Gettando uno sguardo sull’anno 2010, a cui è dedicato questo Rapporto, ci accorgiamo che tante sono le catene che vorrebbero tenere legata la Dottrina sociale della Chiesa. Sono catene esterne e sono catene interne.

Catene esterne sono l’aggressiva cultura laicista che con grande violenza anche in questo hanno si è mobilitata per secolarizzare la società non solo dalla religione ma dall’etica e perfino dal buon senso comune; sono le forze che a livello internazionale stanno programmando un brutale e continuo attacco alla vita e alla famiglia, operando con grandi mezzi perché tutti i Paesi assumano leggi che favoriscano l’aborto e distruggano la famiglia; sono le agenzie culturali che impongono un pensiero unico sui temi della libertà individuale, delle relazioni tra i sessi, della visione della procreazione; sono i grandi interessi economici e la scarsa sensibilità cristiana ed etica nella gestione dell’impresa e della finanza che mantengono situazioni di povertà e di sofferenza. Nel presente Rapporto descriviamo con precisione molti di questi fenomeni.

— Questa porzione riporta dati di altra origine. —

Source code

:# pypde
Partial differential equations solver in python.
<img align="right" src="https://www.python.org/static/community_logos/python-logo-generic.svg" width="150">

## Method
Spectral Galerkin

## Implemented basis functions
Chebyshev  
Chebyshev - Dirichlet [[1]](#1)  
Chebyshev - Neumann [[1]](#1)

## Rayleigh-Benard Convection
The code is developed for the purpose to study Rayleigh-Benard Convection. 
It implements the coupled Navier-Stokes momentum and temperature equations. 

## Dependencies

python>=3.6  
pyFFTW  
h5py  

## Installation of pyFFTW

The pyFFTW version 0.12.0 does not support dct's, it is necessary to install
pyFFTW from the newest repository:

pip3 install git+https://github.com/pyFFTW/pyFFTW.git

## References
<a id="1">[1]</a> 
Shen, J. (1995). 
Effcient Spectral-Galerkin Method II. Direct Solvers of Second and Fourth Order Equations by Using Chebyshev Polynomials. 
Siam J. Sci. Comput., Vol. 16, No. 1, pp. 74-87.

Ma ci sono anche le catene interne, che impediscono alla Chiesa e ai cattolici stessi di assumere fino in fondo la Dottrina sociale e di farne un impegno personale e comunitario. Per esempio sono catene interne la disattenzione nei confronti del magistero del Papa che spesso, con colpevole trascuratezza, viene inteso solo come una possibilità tra le altre con il rischio che la luce di verità che Benedetto XVI sta diffondendo non scenda a fecondare nella concretezza della vita l’operato dei fedeli; il non applicare alla Dottrina sociale della Chiesa il criterio ermeneutico suggerito da Benedetto XVI a proposito del Concilio e quindi continuare a parlare di due Dottrine sociali, una preconciliare ed una postconciliare, impedendo così ai fedeli di attingere ad una Dottrina sociale della Chiesa vista nella sua totalità e pienamente inserita nella tradizione; la debolezza e la estemporaneità con cui ci si dedica alla Dottrina sociale della Chiesa, che conosce alternativamente periodi di ripresa ma anche di abbandono; la secolarizzazione della Dottrina sociale della Chiesa che spesso, con la scusa di farne uno strumento laico di confronto con tutti, viene presentata come una morale umana, una sapienza di questo mondo con la perdita della sua vera ragion d’essere che è la gloria di Dio; l’intellettualizzazione della Dottrina sociale della Chiesa, fatta unicamente oggetto di convegni tra esperti e non trasmessa alla base della comunità ecclesiale in modo sistematico e vitalmente connesso con i percorsi di formazione e testimonianza cristiana.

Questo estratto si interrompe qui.